L’arte della felicità – Recensione
Film d’animazione che al recente Festival del Cinema di Venezia ha riscosso successo durante la Settimana della Critica, L’arte della felicità, un cartone interamente made in Italy, è la prova di come a volte i fumetti possano essere portati sullo schermo, ma per farlo bisogna sapersi districare nella complessità degli argomenti e della narrazione.

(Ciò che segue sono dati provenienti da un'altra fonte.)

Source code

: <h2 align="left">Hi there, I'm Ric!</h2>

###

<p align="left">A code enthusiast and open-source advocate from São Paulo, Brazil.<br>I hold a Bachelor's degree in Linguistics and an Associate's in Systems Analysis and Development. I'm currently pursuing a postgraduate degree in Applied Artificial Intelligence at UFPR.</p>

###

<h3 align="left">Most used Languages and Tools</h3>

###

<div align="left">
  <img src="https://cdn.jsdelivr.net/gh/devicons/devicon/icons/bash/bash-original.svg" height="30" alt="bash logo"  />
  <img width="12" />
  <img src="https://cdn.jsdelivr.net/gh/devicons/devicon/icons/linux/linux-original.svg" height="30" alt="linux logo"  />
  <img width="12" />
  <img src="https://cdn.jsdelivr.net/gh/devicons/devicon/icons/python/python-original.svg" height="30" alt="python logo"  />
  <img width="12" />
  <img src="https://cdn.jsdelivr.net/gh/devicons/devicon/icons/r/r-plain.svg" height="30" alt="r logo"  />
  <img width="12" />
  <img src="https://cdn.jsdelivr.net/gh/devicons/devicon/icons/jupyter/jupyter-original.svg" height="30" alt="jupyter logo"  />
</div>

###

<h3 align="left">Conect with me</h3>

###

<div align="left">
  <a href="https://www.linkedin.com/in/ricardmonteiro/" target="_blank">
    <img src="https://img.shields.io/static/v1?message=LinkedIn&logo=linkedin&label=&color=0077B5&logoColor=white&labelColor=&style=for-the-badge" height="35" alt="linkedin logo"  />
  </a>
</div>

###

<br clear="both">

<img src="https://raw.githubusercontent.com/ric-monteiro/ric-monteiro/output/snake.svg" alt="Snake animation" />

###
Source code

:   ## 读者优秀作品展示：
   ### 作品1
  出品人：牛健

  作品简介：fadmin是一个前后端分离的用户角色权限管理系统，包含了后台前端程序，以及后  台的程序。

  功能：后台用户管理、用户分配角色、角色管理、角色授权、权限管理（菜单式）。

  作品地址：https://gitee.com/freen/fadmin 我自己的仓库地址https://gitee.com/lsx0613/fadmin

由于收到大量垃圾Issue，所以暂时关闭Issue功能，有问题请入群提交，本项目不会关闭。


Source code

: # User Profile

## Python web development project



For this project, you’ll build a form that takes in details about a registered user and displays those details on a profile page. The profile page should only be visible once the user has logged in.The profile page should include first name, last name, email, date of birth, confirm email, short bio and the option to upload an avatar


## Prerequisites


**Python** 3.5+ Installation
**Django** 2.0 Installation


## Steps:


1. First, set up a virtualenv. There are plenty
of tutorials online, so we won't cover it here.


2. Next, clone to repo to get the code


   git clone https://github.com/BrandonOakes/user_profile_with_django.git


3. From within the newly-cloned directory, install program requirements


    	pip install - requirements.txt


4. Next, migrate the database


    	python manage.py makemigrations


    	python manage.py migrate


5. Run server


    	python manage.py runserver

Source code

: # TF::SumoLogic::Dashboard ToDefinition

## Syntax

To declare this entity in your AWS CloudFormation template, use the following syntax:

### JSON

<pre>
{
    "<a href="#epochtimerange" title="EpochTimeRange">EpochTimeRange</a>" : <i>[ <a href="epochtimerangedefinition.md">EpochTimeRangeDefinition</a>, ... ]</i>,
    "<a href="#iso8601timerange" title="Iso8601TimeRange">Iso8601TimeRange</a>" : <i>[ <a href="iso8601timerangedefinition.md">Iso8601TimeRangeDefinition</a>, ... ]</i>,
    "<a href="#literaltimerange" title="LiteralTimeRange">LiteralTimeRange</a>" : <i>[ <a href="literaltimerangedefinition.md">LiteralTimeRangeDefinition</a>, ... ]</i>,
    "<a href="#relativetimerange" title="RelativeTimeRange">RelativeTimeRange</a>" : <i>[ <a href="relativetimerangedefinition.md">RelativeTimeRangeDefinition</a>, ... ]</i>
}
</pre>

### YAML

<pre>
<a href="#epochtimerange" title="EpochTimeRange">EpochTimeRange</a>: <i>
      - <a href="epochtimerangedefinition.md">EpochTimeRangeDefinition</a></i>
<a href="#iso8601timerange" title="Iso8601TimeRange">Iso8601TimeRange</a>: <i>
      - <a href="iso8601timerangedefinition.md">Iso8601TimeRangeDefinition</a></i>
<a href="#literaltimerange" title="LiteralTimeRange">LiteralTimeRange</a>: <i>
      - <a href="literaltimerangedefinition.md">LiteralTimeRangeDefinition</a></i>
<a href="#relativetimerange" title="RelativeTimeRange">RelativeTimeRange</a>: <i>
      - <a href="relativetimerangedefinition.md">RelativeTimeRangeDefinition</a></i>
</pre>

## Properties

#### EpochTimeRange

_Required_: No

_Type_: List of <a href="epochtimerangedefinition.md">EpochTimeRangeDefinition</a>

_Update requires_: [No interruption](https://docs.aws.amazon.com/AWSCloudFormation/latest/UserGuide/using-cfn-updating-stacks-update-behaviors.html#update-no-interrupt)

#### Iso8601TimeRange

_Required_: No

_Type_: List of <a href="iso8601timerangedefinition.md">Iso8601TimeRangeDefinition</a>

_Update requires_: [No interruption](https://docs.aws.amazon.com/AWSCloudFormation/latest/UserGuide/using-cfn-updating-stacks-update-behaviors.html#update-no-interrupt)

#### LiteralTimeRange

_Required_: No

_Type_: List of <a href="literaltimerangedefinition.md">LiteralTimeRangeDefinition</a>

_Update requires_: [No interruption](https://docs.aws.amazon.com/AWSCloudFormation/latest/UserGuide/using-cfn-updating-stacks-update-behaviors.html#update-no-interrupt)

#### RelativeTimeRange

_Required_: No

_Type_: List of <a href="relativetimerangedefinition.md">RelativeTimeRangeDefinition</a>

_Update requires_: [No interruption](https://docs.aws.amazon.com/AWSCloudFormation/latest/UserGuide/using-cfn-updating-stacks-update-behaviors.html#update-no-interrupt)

Sergio è un tassista di Napoli e guida un’auto tutta bianca. Sotto la pioggia conduce i suoi clienti per la città cercando di elaborare la morte di suo fratello, Alfredo, partito dieci anni prima per il Tibet e mai più ritornato. Una cantante pop, un riciclatore di frammenti di vita, uno speaker radiofonico, un vecchio zio, sono questi i suoi clienti ed ognuno a modo suo, gli racconta qualcosa del fratello. Sergio travolto dai ricordi si riavvicinerà alla musica che amava comporre con il fratello e riprendendo in mano il pianoforte, sentirà di nuovo la presenza di Alfredo.
L’ambientazione del film, tipicamente surreale, rappresenta lo sfondo perfetto per raccontare la storia di questo tassista alla prese con la vita e con il suo significato più recondito, l’occasione perfetta avviene nel momento in cui egli viene a contatto con la morte, quella del fratello.
Come una melodia fatta di suoni di diversa altezza, ogni incontro e il conseguente ricordo riguardante Alfredo, raccontato da ogni cliente, diviene motivo di caos visivo e consequenziale nel film, che unendosi al tema principale, la ricerca della felicità, appunto, crea degli alti e bassi affettando la struttura narrativa e rendendola troppo spezzettata.
Raccontare qualcosa di così intenso e profondo come la morte, la malattia, la felicità e soprattutto il turbine dei ricordi, non è però così semplice, il fumettista napoletano Alessandro Rak ha cercato di farlo, forse perdendo un po’ il significato di quei nobili temi e creando un po’ di confusione narrativa.
Buone le immagini anche se probabilmente troppo spigolose seppur cerchino di avvicinarsi molto al tratteggio di una matita; esse sono ancora troppo poco sviluppate per poter competere con i maestri dell’animazione mondiale.
Il problema principale della pellicola rimane comunque la storia, il troppo divagare (Napoli e i problemi legati alla spazzatura) con argomenti che hanno poco a che vedere con il rapporto dei due fratelli e il mettere in campo temi ed argomenti affrontati troppo filosoficamente. Una prova riuscita a metà per un regista che lavorando potrà migliorare.